_PROBLEM TO WORK ON_: Every line of the entries below that mentions "exclusive" is to be copied out.

-*-

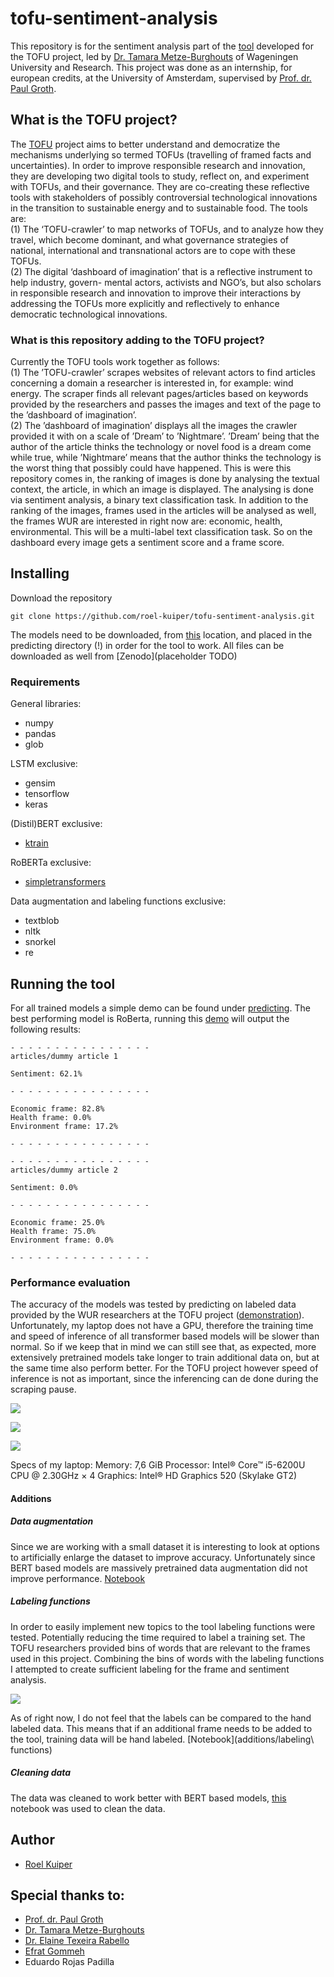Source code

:# tofu-sentiment-analysis

This repository is for the sentiment analysis part of the [tool](scraper.pgrond.nl) developed for the TOFU project, led by [Dr. Tamara Metze-Burghouts](https://www.linkedin.com/in/tamara-metze-0a9b354/) of Wageningen University and Research. This project was done as an internship, for european credits, at the University of Amsterdam, supervised by [Prof. dr. Paul Groth](https://github.com/pgroth).

## What is the TOFU project?

The [TOFU](https://www.wur.nl/en/Research-Results/Chair-groups/Social-Sciences/Public-Administration-and-Policy-Group/Research/Research-Projects-of-the-Public-Administration-and-Policy-Group/TOFU-Traveling-of-Framed-Facts-and-Uncertainties.htm) project aims to better understand and democratize the mechanisms underlying so termed
TOFUs (travelling of framed facts and uncertainties). In order to improve responsible research and
innovation, they are developing two digital tools to study, reflect on, and experiment with TOFUs, and
their governance. They are co-creating these reflective tools with stakeholders of possibly controversial technological innovations in the transition to sustainable energy and to sustainable food. The tools are: <br />
(1) The ‘TOFU-crawler’ to map networks of TOFUs, and to analyze how they travel, which become
dominant, and what governance strategies of national, international and transnational actors are to cope with these TOFUs. <br />
(2) The digital ‘dashboard of imagination’ that is a reflective instrument to help industry, govern-
mental actors, activists and NGO’s, but also scholars in responsible research and innovation to improve their interactions by addressing the TOFUs more explicitly and reflectively to enhance democratic technological innovations.

### What is this repository adding to the TOFU project?

Currently the TOFU tools work together as follows: <br />
(1) The ’TOFU-crawler’ scrapes websites of relevant actors to find articles concerning a domain a
researcher is interested in, for example: wind energy. The scraper finds all relevant pages/articles based on keywords provided by the researchers and passes the images and text of the page to the ’dashboard of imagination’. <br />
(2) The ’dashboard of imagination’ displays all the images the crawler provided it with on a scale
of ’Dream’ to ’Nightmare’. ’Dream’ being that the author of the article thinks the technology or novel
food is a dream come while true, while ’Nightmare’ means that the author thinks the technology is the
worst thing that possibly could have happened. This is were this repository comes in, the ranking of images is done by analysing the textual context, the article, in which an image is displayed. The analysing is done via sentiment analysis, a binary text classification task. In addition to the ranking of the images, frames used in the articles will be analysed as well, the frames WUR are interested in right now are: economic, health, environmental. This will be a multi-label text classification task. So on the dashboard every image gets a sentiment score and a frame score.

## Installing

Download the repository

```
git clone https://github.com/roel-kuiper/tofu-sentiment-analysis.git
```

The models need to be downloaded, from [this](https://drive.google.com/open?id=17s48ApEm3b6-MvCgT_HDNANQASBH6o27) location, and placed in the predicting directory (!) in order for the tool to work.
All files can be downloaded as well from [Zenodo](placeholder TODO)

### Requirements

General libraries:

* numpy
* pandas
* glob

LSTM exclusive:

* gensim
* tensorflow
* keras

(Distil)BERT exclusive:

* [ktrain](https://github.com/amaiya/ktrain)

RoBERTa exclusive:

* [simpletransformers](https://github.com/ThilinaRajapakse/simpletransformers)

Data augmentation and labeling functions exclusive:

* textblob
* nltk
* snorkel
* re

## Running the tool

For all trained models a simple demo can be found under [predicting](https://github.com/roel-kuiper/tofu-sentiment-analysis/predicting). 
The best performing model is RoBerta, running this [demo](https://github.com/roel-kuiper/tofu-sentiment-analysis/blob/master/predicting/RoBERTa%20predicting.ipynb) will output the following results:

```
- - - - - - - - - - - - - - - -
articles/dummy article 1

Sentiment: 62.1%

- - - - - - - - - - - - - - - -

Economic frame: 82.8%
Health frame: 0.0%
Environment frame: 17.2%

- - - - - - - - - - - - - - - -

- - - - - - - - - - - - - - - -
articles/dummy article 2

Sentiment: 0.0%

- - - - - - - - - - - - - - - -

Economic frame: 25.0%
Health frame: 75.0%
Environment frame: 0.0%

- - - - - - - - - - - - - - - -
```

### Performance evaluation

The accuracy of the models was tested by predicting on labeled data provided by the WUR researchers at the TOFU project ([demonstration](evaluation/predictwur.ipynb)). Unfortunately, my laptop does not have a GPU, therefore the training time and speed of inference of all transformer based models will be slower than normal. So if we keep that in mind we can still see that, as expected, more extensively pretrained models take longer to train additional data on, but at the same time also perform better. For the TOFU project however speed of inference is not as important, since the inferencing can de done during the scraping pause. 


![](evaluation/trainingtime.png)

![](evaluation/inference.png)

![](evaluation/accuracy.png)

Specs of my laptop:
Memory: 7,6 GiB
Processor: Intel® Core™ i5-6200U CPU @ 2.30GHz × 4 
Graphics: Intel® HD Graphics 520 (Skylake GT2)
#### Additions

##### Data augmentation
Since we are working with a small dataset it is interesting to look at options to artificially enlarge the dataset to improve accuracy. Unfortunately since BERT based models are massively pretrained data augmentation did not improve performance. [Notebook](additions/augmentation)

##### Labeling functions
In order to easily implement new topics to the tool labeling functions were tested. Potentially reducing the time required to label a training set. The TOFU researchers provided bins of words that are relevant to the frames used in this project. Combining the bins of words with the labeling functions I attempted to create sufficient labeling for the frame and sentiment analysis.

![](evaluation/lf.png)

As of right now, I do not feel that the labels can be compared to the hand labeled data. This means that if an additional frame needs to be added to the tool, training data will be hand labeled. [Notebook](additions/labeling\ functions)
##### Cleaning data
The data was cleaned to work better with BERT based models, [this](https://www.kaggle.com/kyakovlev/preprocessing-bert-public) notebook was used to clean the data.
## Author

* [Roel Kuiper](https://github.com/roel-kuiper)


## Special thanks to:

* [Prof. dr. Paul Groth](https://github.com/pgroth)
* [Dr. Tamara Metze-Burghouts](https://www.linkedin.com/in/tamara-metze-0a9b354/)
* [Dr. Elaine Texeira Rabello](https://www.linkedin.com/in/erabello/)
* [Efrat Gommeh](https://www.linkedin.com/in/efrat-gommeh-86267313/)
* Eduardo Rojas Padilla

-*-

_FINISHED EXERCISE_:
LSTM exclusive:
(Distil)BERT exclusive:
RoBERTa exclusive:
Data augmentation and labeling functions exclusive:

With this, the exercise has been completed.